Hacking python's import system for single file packages

The last couple of days I have been playing around with the Kaggle Halite environment. Quickly, I ran into issues with their requirement that any agent has to be a single python file. Initially, my code was short and easy to keep self-contained. However, after adding more and more functionality, it soon became unwieldly and unintelligible. At this point, I decided to look for alternatives. In this blog post, I describe how to hack Python's import system to embed full packages into a single python module.

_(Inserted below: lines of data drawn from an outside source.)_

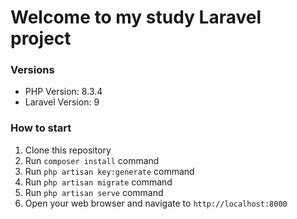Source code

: # Welcome to my study Laravel project

### Versions

* PHP Version: 8.3.4
* Laravel Version: 9

### How to start

1. Clone this repository
2. Run `composer install` command
3. Run `php artisan key:generate` command
4. Run `php artisan migrate` command
5. Run `php artisan serve` command
6. Open your web browser and navigate to `http://localhost:8000`
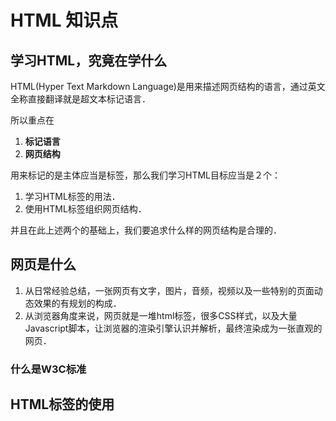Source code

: # HTML 知识点

## 学习HTML，究竟在学什么

HTML(Hyper Text Markdown Language)是用来描述网页结构的语言，通过英文全称直接翻译就是超文本标记语言．

所以重点在
1. **标记语言**
2. **网页结构**


用来标记的是主体应当是标签，那么我们学习HTML目标应当是２个：
1. 学习HTML标签的用法．
2. 使用HTML标签组织网页结构．

并且在此上述两个的基础上，我们要追求什么样的网页结构是合理的．

## 网页是什么
1. 从日常经验总结，一张网页有文字，图片，音频，视频以及一些特别的页面动态效果的有规划的构成．
2. 从浏览器角度来说，网页就是一堆html标签，很多CSS样式，以及大量Javascript脚本，让浏览器的渲染引擎认识并解析，最终渲染成为一张直观的网页．

### 什么是W3C标准

## HTML标签的使用

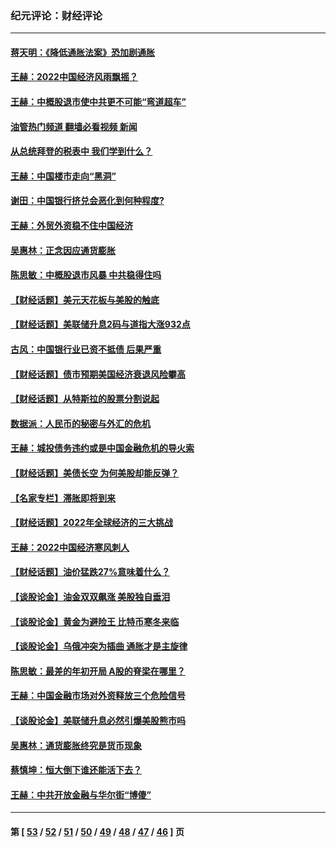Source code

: ### 纪元评论：财经评论
---
#### [蒋天明：《降低通胀法案》恐加剧通胀](../../pages/nsc1026/n13806996.md?09140330) 
#### [王赫：2022中国经济风雨飘摇？](../../pages/nsc1026/n13803207.md?09140330) 
#### [王赫：中概股退市使中共更不可能“弯道超车”](../../pages/nsc1026/n13802858.md?09140330) 
#### [油管热门频道 翻墙必看视频 新闻](ok?09140330)
#### [从总统拜登的税表中 我们学到什么？](../../pages/nsc1026/n13773081.md?09140330) 
#### [王赫：中国楼市走向“黑洞”](../../pages/nsc1026/n13770647.md?09140330) 
#### [谢田：中国银行挤兑会恶化到何种程度?](../../pages/nsc1026/n13766965.md?09140330) 
#### [王赫：外贸外资稳不住中国经济](../../pages/nsc1026/n13753933.md?09140330) 
#### [吴惠林：正念因应通货膨胀](../../pages/nsc1026/n13750350.md?09140330) 
#### [陈思敏：中概股退市风暴 中共稳得住吗](../../pages/nsc1026/n13738978.md?09140330) 
#### [【财经话题】美元天花板与美股的触底](../../pages/nsc1026/n13736495.md?09140330) 
#### [【财经话题】美联储升息2码与道指大涨932点](../../pages/nsc1026/n13727377.md?09140330) 
#### [古风：中国银行业已资不抵债 后果严重](../../pages/nsc1026/n13726111.md?09140330) 
#### [【财经话题】债市预期美国经济衰退风险攀高](../../pages/nsc1026/n13698043.md?09140330) 
#### [【财经话题】从特斯拉的股票分割说起](../../pages/nsc1026/n13679733.md?09140330) 
#### [数据派：人民币的秘密与外汇的危机](../../pages/nsc1026/n13667092.md?09140330) 
#### [王赫：城投债务违约或是中国金融危机的导火索](../../pages/nsc1026/n13665322.md?09140330) 
#### [【财经话题】美债长空 为何美股却能反弹？](../../pages/nsc1026/n13665895.md?09140330) 
#### [【名家专栏】滞胀即将到来](../../pages/nsc1026/n13658171.md?09140330) 
#### [【财经话题】2022年全球经济的三大挑战](../../pages/nsc1026/n13654423.md?09140330) 
#### [王赫：2022中国经济寒风刺人](../../pages/nsc1026/n13651403.md?09140330) 
#### [【财经话题】油价猛跌27%意味着什么？](../../pages/nsc1026/n13648767.md?09140330) 
#### [【谈股论金】油金双双飙涨 美股独自垂泪](../../pages/nsc1026/n13631742.md?09140330) 
#### [【谈股论金】黄金为避险王 比特币寒冬来临](../../pages/nsc1026/n13600406.md?09140330) 
#### [【谈股论金】乌俄冲突为插曲 通胀才是主旋律](../../pages/nsc1026/n13576797.md?09140330) 
#### [陈思敏：最差的年初开局 A股的脊梁在哪里？](../../pages/nsc1026/n13558359.md?09140330) 
#### [王赫：中国金融市场对外资释放三个危险信号](../../pages/nsc1026/n13546389.md?09140330) 
#### [【谈股论金】美联储升息必然引爆美股熊市吗](../../pages/nsc1026/n13519194.md?09140330) 
#### [吴惠林：通货膨胀终究是货币现象](../../pages/nsc1026/n13512979.md?09140330) 
#### [蔡慎坤：恒大倒下谁还能活下去？](../../pages/nsc1026/n13501831.md?09140330) 
#### [王赫：中共开放金融与华尔街“博傻”](../../pages/nsc1026/n13501138.md?09140330) 

---
#### 第 [ [53](./53.md?09140330) / [52](./52.md?09140330) / [51](./51.md?09140330) / [50](./50.md?09140330) / [49](./49.md?09140330) / [48](./48.md?09140330) / [47](./47.md?09140330) / [46](./46.md?09140330) ] 页

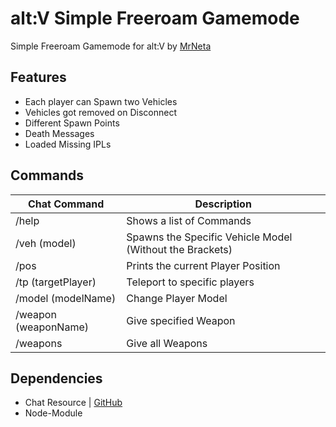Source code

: # alt:V Simple Freeroam Gamemode

Simple Freeroam Gamemode for alt:V by [MrNeta](https://github.com/MrNeta)

## Features

- Each player can Spawn two Vehicles
- Vehicles got removed on Disconnect
- Different Spawn Points
- Death Messages
- Loaded Missing IPLs

## Commands

| Chat Command         | Description                                              |
| -------------------- | -------------------------------------------------------- |
| /help                | Shows a list of Commands                                 |
| /veh (model)         | Spawns the Specific Vehicle Model (Without the Brackets) |
| /pos                 | Prints the current Player Position                       |
| /tp (targetPlayer)   | Teleport to specific players                             |
| /model (modelName)   | Change Player Model                                      |
| /weapon (weaponName) | Give specified Weapon                                    |
| /weapons             | Give all Weapons                                         |

## Dependencies

- Chat Resource | [GitHub](https://github.com/altmp/chat)
- Node-Module
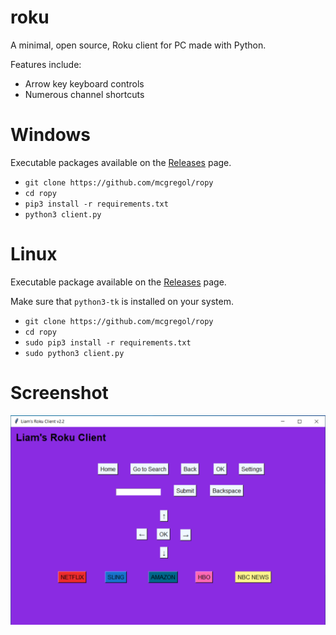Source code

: # roku
A minimal, open source, Roku client for PC made with Python.

Features include:
- Arrow key keyboard controls
- Numerous channel shortcuts

# Windows
Executable packages available on the [Releases](https://github.com/mcgregol/ropy/releases) page.

- `git clone https://github.com/mcgregol/ropy`
- `cd ropy`
- `pip3 install -r requirements.txt`
- `python3 client.py`

# Linux
Executable package available on the [Releases](https://github.com/mcgregol/ropy/releases) page.

Make sure that `python3-tk` is installed on your system.

- `git clone https://github.com/mcgregol/ropy`
- `cd ropy`
- `sudo pip3 install -r requirements.txt`
- `sudo python3 client.py`

# Screenshot
![screenshot](https://github.com/mcgregol/ropy/blob/main/Screenshot%202020-12-22%20225325.png)
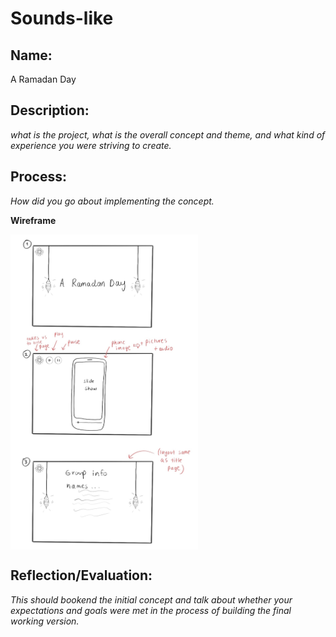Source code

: # Sounds-like

## Name:
A Ramadan Day

## Description: 
*what is the project, what is the overall concept and theme, and what kind of experience you were striving to create.*


## Process: 
*How did you go about implementing the concept.*

**Wireframe**

<img src="https://github.com/4ur1X/sounds-like/blob/main/soundWireframe.jpg" width=300 align=center>



## Reflection/Evaluation: 
*This should bookend the initial concept and talk about whether your expectations and goals were met in the process of building the final working version.*
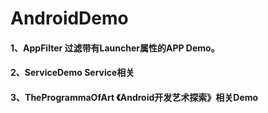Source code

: # AndroidDemo
#### 1、AppFilter 过滤带有Launcher属性的APP Demo。
#### 2、ServiceDemo Service相关
#### 3、TheProgrammaOfArt 《Android开发艺术探索》相关Demo
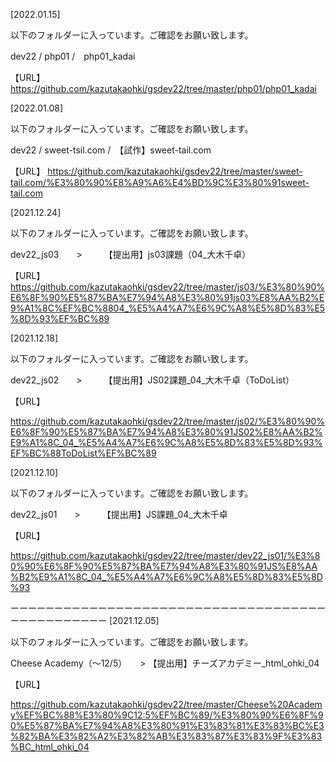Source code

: [2022.01.15]

以下のフォルダーに入っています。ご確認をお願い致します。

dev22 / php01 /　php01_kadai

【URL】
https://github.com/kazutakaohki/gsdev22/tree/master/php01/php01_kadai



[2022.01.08]

以下のフォルダーに入っています。ご確認をお願い致します。

dev22 / sweet-tsil.com /　【試作】sweet-tail.com

【URL】
https://github.com/kazutakaohki/gsdev22/tree/master/sweet-tail.com/%E3%80%90%E8%A9%A6%E4%BD%9C%E3%80%91sweet-tail.com



[2021.12.24]

以下のフォルダーに入っています。ご確認をお願い致します。

dev22_js03　　>　　　【提出用】js03課題（04_大木千卓）

【URL】
https://github.com/kazutakaohki/gsdev22/tree/master/js03/%E3%80%90%E6%8F%90%E5%87%BA%E7%94%A8%E3%80%91js03%E8%AA%B2%E9%A1%8C%EF%BC%8804_%E5%A4%A7%E6%9C%A8%E5%8D%83%E5%8D%93%EF%BC%89



[2021.12.18]

以下のフォルダーに入っています。ご確認をお願い致します。

dev22_js02　　>　　　【提出用】JS02課題_04_大木千卓（ToDoList）

【URL】




https://github.com/kazutakaohki/gsdev22/tree/master/js02/%E3%80%90%E6%8F%90%E5%87%BA%E7%94%A8%E3%80%91JS02%E8%AA%B2%E9%A1%8C_04_%E5%A4%A7%E6%9C%A8%E5%8D%83%E5%8D%93%EF%BC%88ToDoList%EF%BC%89


[2021.12.10]

以下のフォルダーに入っています。ご確認をお願い致します。

dev22_js01　　>　　　【提出用】JS課題_04_大木千卓

【URL】

https://github.com/kazutakaohki/gsdev22/tree/master/dev22_js01/%E3%80%90%E6%8F%90%E5%87%BA%E7%94%A8%E3%80%91JS%E8%AA%B2%E9%A1%8C_04_%E5%A4%A7%E6%9C%A8%E5%8D%83%E5%8D%93

ーーーーーーーーーーーーーーーーーーーーーーーーーーーーーーーーーーーーーーーーーーーーーーー
[2021.12.05]

以下のフォルダーに入っています。ご確認をお願い致します。

Cheese Academy（〜12/5）　　>  【提出用】チーズアカデミー_html_ohki_04

【URL】

https://github.com/kazutakaohki/gsdev22/tree/master/Cheese%20Academy%EF%BC%88%E3%80%9C12:5%EF%BC%89/%E3%80%90%E6%8F%90%E5%87%BA%E7%94%A8%E3%80%91%E3%83%81%E3%83%BC%E3%82%BA%E3%82%A2%E3%82%AB%E3%83%87%E3%83%9F%E3%83%BC_html_ohki_04

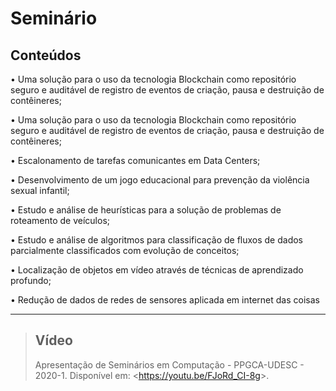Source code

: # Seminário

## Conteúdos

• Uma solução para o uso da tecnologia Blockchain como repositório seguro e auditável de registro de eventos de criação, pausa e destruição de contêineres;

• Uma solução para o uso da tecnologia Blockchain como repositório seguro e auditável de registro de eventos de criação, pausa e destruição de contêineres;

• Escalonamento de tarefas comunicantes em Data Centers;

• Desenvolvimento de um jogo educacional para prevenção da violência sexual infantil;

• Estudo e análise de heurísticas para a solução de problemas de  roteamento de veículos;

• Estudo e análise de algoritmos para classificação de fluxos de dados parcialmente classificados com evolução de conceitos;

• Localização de objetos em vídeo através de técnicas de aprendizado profundo;

• Redução de dados de redes de sensores aplicada em internet das coisas

---

>## Vídeo
>
>Apresentação de Seminários em Computação - PPGCA-UDESC - 2020-1. Disponível em: <<https://youtu.be/FJoRd_CI-8g>>.
>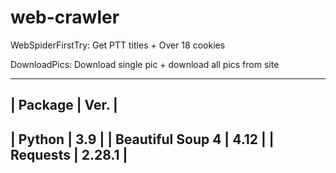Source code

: # web-crawler

WebSpiderFirstTry: Get PTT titles + Over 18 cookies

DownloadPics: Download single pic + download all pics from site

-----------------------------
|      Package     |  Ver.  |
-----------------------------
|      Python      |   3.9  |
| Beautiful Soup 4 |  4.12  |
|     Requests     | 2.28.1 |
-----------------------------
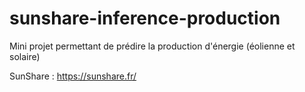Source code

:# sunshare-inference-production
Mini projet permettant de prédire la production d'énergie (éolienne et solaire)

SunShare : https://sunshare.fr/
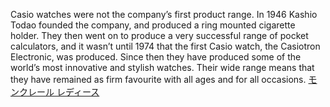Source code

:Casio watches were not the company’s first product range. In 1946 Kashio Todao founded the company, and produced a ring mounted cigarette holder. They then went on to produce a very successful range of pocket calculators, and it wasn’t until 1974 that the first Casio watch, the Casiotron Electronic, was produced. Since then they have produced some of the world’s most innovative and stylish watches. Their wide range means that they have remained as firm favourite with all ages and for all occasions.
 <a href="http://www.singladentalcare.com/shoponlinejp.asp?cheap=shop/115288/products-fl5.html" title="モンクレール レディース">モンクレール レディース</a>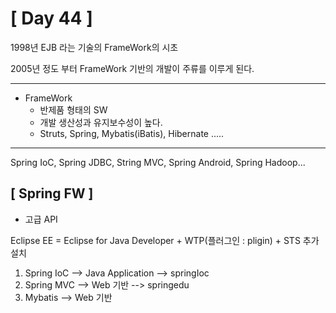 # [ Day 44 ]

1998년 EJB 라는 기술의 FrameWork의 시초

2005년 정도 부터 FrameWork 기반의 개발이 주류를 이루게 된다.

----------------



- FrameWork
  -  반제품 형태의 SW
  -  개발 생산성과 유지보수성이 높다.
  -  Struts, Spring, Mybatis(iBatis), Hibernate .....

----------------

Spring IoC, Spring JDBC, String MVC, Spring Android, Spring Hadoop...





## [ Spring FW ]

- 고급 API





Eclipse EE = Eclipse for Java Developer + WTP(플러그인 : pligin) + STS 추가설치



1. Spring IoC --> Java Application --> springIoc
2. Spring MVC --> Web 기반 --> springedu
3. Mybatis --> Web 기반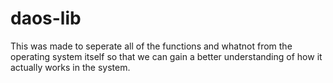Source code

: # daos-lib
This was made to seperate all of the functions and whatnot from the operating system itself so that we can gain a better understanding of how it actually works in the system.
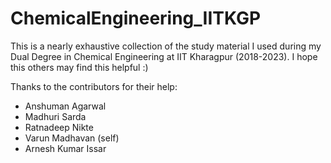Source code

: # ChemicalEngineering_IITKGP

This is a nearly exhaustive collection of the study material I used during my Dual Degree in Chemical Engineering at IIT Kharagpur (2018-2023). I hope this others may find this helpful :) 

Thanks to the contributors for their help: 

- Anshuman Agarwal
- Madhuri Sarda
- Ratnadeep Nikte
- Varun Madhavan (self)
- Arnesh Kumar Issar
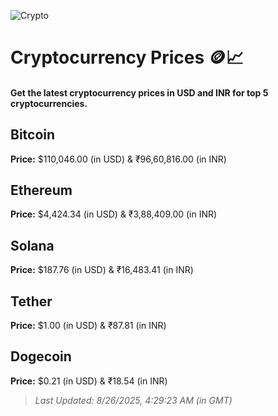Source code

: 
![Crypto](https://www.techguide.com.au/wp-content/uploads/2020/11/crypto3.jpeg)

# Cryptocurrency Prices 🪙📈

#### Get the latest cryptocurrency prices in USD and INR for top 5 cryptocurrencies.

## Bitcoin

**Price:** $110,046.00 (in USD) & ₹96,60,816.00 (in INR)

## Ethereum

**Price:** $4,424.34 (in USD) & ₹3,88,409.00 (in INR)

## Solana

**Price:** $187.76 (in USD) & ₹16,483.41 (in INR)

## Tether

**Price:** $1.00 (in USD) & ₹87.81 (in INR)

## Dogecoin

**Price:** $0.21 (in USD) & ₹18.54 (in INR)

> _Last Updated: 8/26/2025, 4:29:23 AM (in GMT)_
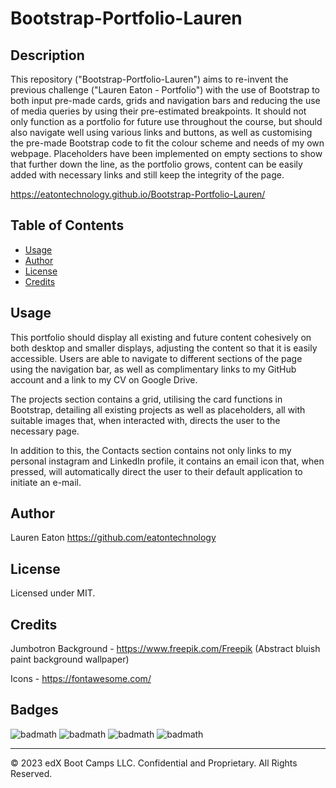 # Bootstrap-Portfolio-Lauren

## Description 

This repository ("Bootstrap-Portfolio-Lauren") aims to re-invent the previous challenge ("Lauren Eaton - Portfolio") with the use of Bootstrap to both input pre-made cards, grids and navigation bars and reducing the use of media queries by using their pre-estimated breakpoints. It should not only function as a portfolio for future use throughout the course, but should also navigate well using various links and buttons, as well as customising the pre-made Bootstrap code to fit the colour scheme and needs of my own webpage. Placeholders have been implemented on empty sections to show that further down the line, as the portfolio grows, content can be easily added with necessary links and still keep the integrity of the page. 

https://eatontechnology.github.io/Bootstrap-Portfolio-Lauren/

## Table of Contents 

* [Usage](#usage)
* [Author](#author)
* [License](#license)
* [Credits](#credits)

## Usage 

This portfolio should display all existing and future content cohesively on both desktop and smaller displays, adjusting the content so that it is easily accessible. Users are able to navigate to different sections of the page using the navigation bar, as well as complimentary links to my GitHub account and a link to my CV on Google Drive.

The projects section contains a grid, utilising the card functions in Bootstrap, detailing all existing projects as well as placeholders, all with suitable images that, when interacted with, directs the user to the necessary page.

In addition to this, the Contacts section contains not only links to my personal instagram and LinkedIn profile, it contains an email icon that, when pressed, will automatically direct the user to their default application to initiate an e-mail.

## Author

Lauren Eaton
https://github.com/eatontechnology

## License

Licensed under MIT.

## Credits

Jumbotron Background - https://www.freepik.com/Freepik (Abstract bluish paint background wallpaper)

Icons - https://fontawesome.com/

## Badges

![badmath](https://img.shields.io/badge/HTML%20-%20blue)
![badmath](https://img.shields.io/badge/CSS%20-%20purple)
![badmath](https://img.shields.io/badge/MIT%20-%20License%20-%20green)
![badmath](https://img.shields.io/badge/bootstrap-purple)



---

© 2023 edX Boot Camps LLC. Confidential and Proprietary. All Rights Reserved.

In the end, the functionality was surprisingly simple to get working. There are two parts required to build a custom import logic:

For simplicity, I just implemented both interfaces in the same class:

class Bootstraper:
    def find_spec(self, name, path, target=None):
        from importlib.machinery import ModuleSpec
        
        mangled_name = self.mangle("module", name)
        if not mangled_name in globals():
            return None
        
        is_pkg = self.mangle("pkg", name)
        return ModuleSpec(
            name, 
            self, 
            is_package=globals().get(is_pkg, False),
        )
    
    def create_module(self, spec):
        return None
    
    def exec_module(self, module):
        exec(
            globals()[self.mangle("module", module.__name__)], 
            module.__dict__,
        )
    
    def mangle(self, type, name):
        return type + "__" + name.replace(".", "__")

    
import sys
sys.meta_path.insert(0, Bootstraper())

And that all there is to it. With this bootstrapping code, module definitions can be embedded as strings into global variables. Each variable has to have name of the form module__{a}__{b}__{c}, where each __ represents a . inside the qualified module name. To mark packages, a boolean variable with the prefix pkg can be used.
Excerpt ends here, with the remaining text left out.